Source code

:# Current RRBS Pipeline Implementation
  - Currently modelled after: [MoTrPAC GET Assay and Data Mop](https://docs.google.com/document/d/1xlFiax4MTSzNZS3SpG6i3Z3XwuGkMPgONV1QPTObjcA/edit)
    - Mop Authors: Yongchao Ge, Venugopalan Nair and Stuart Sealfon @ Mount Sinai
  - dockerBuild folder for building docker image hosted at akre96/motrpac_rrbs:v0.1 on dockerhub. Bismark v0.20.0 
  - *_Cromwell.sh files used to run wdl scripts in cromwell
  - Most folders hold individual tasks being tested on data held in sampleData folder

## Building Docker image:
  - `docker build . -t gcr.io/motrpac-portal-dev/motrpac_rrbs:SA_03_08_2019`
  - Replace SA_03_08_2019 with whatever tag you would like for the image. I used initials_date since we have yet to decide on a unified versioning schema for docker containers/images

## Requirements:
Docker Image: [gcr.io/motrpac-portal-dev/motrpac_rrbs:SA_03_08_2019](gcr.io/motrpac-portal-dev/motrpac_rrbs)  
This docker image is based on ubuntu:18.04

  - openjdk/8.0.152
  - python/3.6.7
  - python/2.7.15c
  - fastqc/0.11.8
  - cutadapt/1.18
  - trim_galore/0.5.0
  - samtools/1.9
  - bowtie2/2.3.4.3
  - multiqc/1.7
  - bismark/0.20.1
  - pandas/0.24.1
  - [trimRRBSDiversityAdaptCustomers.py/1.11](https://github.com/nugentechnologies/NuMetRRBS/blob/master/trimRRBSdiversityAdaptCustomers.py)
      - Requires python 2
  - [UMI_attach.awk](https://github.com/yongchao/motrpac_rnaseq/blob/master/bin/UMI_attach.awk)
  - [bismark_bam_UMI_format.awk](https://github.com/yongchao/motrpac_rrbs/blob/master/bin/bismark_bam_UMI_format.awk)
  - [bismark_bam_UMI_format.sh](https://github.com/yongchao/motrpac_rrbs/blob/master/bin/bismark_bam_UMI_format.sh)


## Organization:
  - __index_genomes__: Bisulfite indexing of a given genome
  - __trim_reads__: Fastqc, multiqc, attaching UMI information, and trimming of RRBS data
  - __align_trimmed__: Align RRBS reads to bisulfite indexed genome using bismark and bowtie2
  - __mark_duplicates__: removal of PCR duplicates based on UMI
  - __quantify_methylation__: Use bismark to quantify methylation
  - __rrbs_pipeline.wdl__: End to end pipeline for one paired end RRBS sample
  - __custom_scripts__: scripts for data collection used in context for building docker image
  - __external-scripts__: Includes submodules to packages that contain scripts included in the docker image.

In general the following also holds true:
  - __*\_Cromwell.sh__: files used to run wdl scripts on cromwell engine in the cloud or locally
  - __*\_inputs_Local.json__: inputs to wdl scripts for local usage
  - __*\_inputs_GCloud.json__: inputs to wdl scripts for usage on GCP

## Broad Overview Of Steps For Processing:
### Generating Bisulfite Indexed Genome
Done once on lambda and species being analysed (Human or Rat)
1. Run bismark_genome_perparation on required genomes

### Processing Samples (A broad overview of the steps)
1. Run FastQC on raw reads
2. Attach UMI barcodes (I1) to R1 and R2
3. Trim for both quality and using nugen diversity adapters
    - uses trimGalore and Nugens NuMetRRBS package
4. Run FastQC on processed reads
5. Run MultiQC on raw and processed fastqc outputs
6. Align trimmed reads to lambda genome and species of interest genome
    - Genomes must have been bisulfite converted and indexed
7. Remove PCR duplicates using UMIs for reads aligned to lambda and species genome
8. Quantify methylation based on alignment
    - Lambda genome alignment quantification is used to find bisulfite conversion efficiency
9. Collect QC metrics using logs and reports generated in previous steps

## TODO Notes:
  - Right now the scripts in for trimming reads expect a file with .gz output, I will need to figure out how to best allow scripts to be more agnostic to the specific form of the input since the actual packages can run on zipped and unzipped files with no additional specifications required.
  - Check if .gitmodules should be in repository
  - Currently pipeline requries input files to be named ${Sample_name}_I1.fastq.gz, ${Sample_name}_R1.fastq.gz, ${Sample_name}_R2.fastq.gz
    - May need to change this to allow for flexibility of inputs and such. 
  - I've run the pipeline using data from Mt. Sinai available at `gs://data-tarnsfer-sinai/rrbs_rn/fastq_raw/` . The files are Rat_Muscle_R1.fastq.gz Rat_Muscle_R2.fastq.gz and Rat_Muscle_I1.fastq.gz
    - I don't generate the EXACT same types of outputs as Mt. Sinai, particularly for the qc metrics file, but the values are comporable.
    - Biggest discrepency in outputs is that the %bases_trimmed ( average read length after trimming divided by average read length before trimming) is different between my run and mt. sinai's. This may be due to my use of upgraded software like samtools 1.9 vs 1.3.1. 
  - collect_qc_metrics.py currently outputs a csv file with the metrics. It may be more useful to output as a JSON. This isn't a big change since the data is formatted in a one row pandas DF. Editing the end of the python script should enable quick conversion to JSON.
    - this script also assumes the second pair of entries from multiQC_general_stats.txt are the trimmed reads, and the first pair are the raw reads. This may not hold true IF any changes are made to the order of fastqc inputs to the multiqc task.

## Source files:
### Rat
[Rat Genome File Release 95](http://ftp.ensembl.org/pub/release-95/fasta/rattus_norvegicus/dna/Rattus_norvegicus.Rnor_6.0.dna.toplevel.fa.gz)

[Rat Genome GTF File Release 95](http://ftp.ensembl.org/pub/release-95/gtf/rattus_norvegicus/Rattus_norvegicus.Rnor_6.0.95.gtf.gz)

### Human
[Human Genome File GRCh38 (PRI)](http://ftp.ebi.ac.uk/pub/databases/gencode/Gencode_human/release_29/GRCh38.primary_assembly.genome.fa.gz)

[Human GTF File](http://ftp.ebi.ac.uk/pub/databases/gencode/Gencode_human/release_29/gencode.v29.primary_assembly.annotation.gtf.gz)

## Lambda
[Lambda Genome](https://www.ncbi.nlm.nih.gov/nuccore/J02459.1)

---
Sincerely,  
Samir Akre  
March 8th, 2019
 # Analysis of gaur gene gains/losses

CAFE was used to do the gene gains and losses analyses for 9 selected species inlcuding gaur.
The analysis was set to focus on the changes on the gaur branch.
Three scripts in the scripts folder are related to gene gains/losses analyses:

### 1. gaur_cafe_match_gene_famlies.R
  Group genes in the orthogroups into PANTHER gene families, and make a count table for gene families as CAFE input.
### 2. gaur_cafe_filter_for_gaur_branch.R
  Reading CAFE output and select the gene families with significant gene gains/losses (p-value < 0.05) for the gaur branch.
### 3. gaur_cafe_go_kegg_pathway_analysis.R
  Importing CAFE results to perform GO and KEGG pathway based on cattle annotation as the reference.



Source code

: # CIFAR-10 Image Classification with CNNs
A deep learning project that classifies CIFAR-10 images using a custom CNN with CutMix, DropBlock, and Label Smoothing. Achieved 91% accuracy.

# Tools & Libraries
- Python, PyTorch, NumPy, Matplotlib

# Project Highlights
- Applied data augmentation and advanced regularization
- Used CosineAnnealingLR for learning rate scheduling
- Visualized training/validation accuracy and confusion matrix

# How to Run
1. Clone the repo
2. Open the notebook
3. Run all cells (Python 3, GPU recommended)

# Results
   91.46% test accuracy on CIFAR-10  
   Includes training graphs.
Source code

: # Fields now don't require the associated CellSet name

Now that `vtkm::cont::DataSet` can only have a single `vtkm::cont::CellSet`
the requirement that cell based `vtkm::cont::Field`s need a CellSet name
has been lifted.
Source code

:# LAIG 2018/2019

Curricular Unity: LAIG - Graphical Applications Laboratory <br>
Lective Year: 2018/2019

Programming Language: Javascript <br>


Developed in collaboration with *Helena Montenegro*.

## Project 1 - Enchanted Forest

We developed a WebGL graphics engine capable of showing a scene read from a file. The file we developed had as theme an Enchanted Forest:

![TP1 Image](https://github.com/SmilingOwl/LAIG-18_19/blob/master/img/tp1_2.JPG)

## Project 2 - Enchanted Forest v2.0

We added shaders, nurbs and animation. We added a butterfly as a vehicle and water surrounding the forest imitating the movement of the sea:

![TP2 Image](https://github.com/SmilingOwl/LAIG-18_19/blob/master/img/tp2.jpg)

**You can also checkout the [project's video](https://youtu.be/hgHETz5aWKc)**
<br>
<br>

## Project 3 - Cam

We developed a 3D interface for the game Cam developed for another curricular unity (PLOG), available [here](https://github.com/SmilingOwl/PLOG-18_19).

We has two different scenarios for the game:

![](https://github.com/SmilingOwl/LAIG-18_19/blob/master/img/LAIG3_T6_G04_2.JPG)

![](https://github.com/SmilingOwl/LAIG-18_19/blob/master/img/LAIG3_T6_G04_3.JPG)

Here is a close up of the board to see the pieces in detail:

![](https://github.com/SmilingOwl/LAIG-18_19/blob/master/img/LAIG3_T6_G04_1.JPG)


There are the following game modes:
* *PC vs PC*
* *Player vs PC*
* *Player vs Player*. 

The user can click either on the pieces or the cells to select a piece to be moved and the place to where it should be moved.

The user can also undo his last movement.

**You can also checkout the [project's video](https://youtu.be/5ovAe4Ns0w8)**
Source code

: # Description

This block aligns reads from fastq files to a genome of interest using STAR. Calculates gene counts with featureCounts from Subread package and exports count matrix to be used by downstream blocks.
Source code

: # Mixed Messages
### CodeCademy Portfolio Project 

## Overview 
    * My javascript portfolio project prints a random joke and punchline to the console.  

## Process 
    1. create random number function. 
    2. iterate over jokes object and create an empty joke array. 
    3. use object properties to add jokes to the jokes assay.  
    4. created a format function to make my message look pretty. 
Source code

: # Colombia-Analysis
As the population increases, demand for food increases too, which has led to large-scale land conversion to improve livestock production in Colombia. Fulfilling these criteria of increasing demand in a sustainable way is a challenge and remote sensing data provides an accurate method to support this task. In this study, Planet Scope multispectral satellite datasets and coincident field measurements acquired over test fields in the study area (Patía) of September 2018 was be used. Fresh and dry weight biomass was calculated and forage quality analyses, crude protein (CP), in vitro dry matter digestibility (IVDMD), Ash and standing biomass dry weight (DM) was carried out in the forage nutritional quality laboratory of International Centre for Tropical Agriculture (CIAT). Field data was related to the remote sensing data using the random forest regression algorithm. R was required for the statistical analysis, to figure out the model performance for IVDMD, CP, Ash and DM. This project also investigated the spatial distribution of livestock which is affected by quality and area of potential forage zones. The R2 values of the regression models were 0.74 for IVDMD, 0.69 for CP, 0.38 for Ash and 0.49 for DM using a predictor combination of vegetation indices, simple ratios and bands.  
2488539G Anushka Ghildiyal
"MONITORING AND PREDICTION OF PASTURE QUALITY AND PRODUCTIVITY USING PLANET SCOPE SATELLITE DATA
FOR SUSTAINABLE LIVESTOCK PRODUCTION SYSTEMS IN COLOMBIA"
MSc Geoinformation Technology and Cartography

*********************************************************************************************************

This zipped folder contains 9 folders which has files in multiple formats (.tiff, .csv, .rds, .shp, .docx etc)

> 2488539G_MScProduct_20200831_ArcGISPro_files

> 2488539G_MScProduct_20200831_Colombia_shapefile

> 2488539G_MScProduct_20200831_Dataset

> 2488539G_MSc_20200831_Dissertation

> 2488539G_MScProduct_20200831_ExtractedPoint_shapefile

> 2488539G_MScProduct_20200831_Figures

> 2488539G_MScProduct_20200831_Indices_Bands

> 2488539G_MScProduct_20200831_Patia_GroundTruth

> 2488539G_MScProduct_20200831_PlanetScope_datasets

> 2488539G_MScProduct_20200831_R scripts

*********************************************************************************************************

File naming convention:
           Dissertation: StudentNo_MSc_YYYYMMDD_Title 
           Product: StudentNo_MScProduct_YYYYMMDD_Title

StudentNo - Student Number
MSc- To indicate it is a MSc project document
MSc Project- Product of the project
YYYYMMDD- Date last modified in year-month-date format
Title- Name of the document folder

-------------------------

=== WORK TO COMPLETE ===
Using the entries above, return exactly the lines from the line with "- Python, PyTorch, NumPy, Matplotlib" to the line with "## Project 3 - Cam", counting both of those lines.

=== RESPONSE AREA ===
- Python, PyTorch, NumPy, Matplotlib

# Project Highlights
- Applied data augmentation and advanced regularization
- Used CosineAnnealingLR for learning rate scheduling
- Visualized training/validation accuracy and confusion matrix

# How to Run
1. Clone the repo
2. Open the notebook
3. Run all cells (Python 3, GPU recommended)

# Results
   91.46% test accuracy on CIFAR-10  
   Includes training graphs.
Source code

: # Fields now don't require the associated CellSet name

Now that `vtkm::cont::DataSet` can only have a single `vtkm::cont::CellSet`
the requirement that cell based `vtkm::cont::Field`s need a CellSet name
has been lifted.
Source code

:# LAIG 2018/2019

Curricular Unity: LAIG - Graphical Applications Laboratory <br>
Lective Year: 2018/2019

Programming Language: Javascript <br>


Developed in collaboration with *Helena Montenegro*.

## Project 1 - Enchanted Forest

We developed a WebGL graphics engine capable of showing a scene read from a file. The file we developed had as theme an Enchanted Forest:

![TP1 Image](https://github.com/SmilingOwl/LAIG-18_19/blob/master/img/tp1_2.JPG)

## Project 2 - Enchanted Forest v2.0

We added shaders, nurbs and animation. We added a butterfly as a vehicle and water surrounding the forest imitating the movement of the sea:

![TP2 Image](https://github.com/SmilingOwl/LAIG-18_19/blob/master/img/tp2.jpg)

**You can also checkout the [project's video](https://youtu.be/hgHETz5aWKc)**
<br>
<br>

## Project 3 - Cam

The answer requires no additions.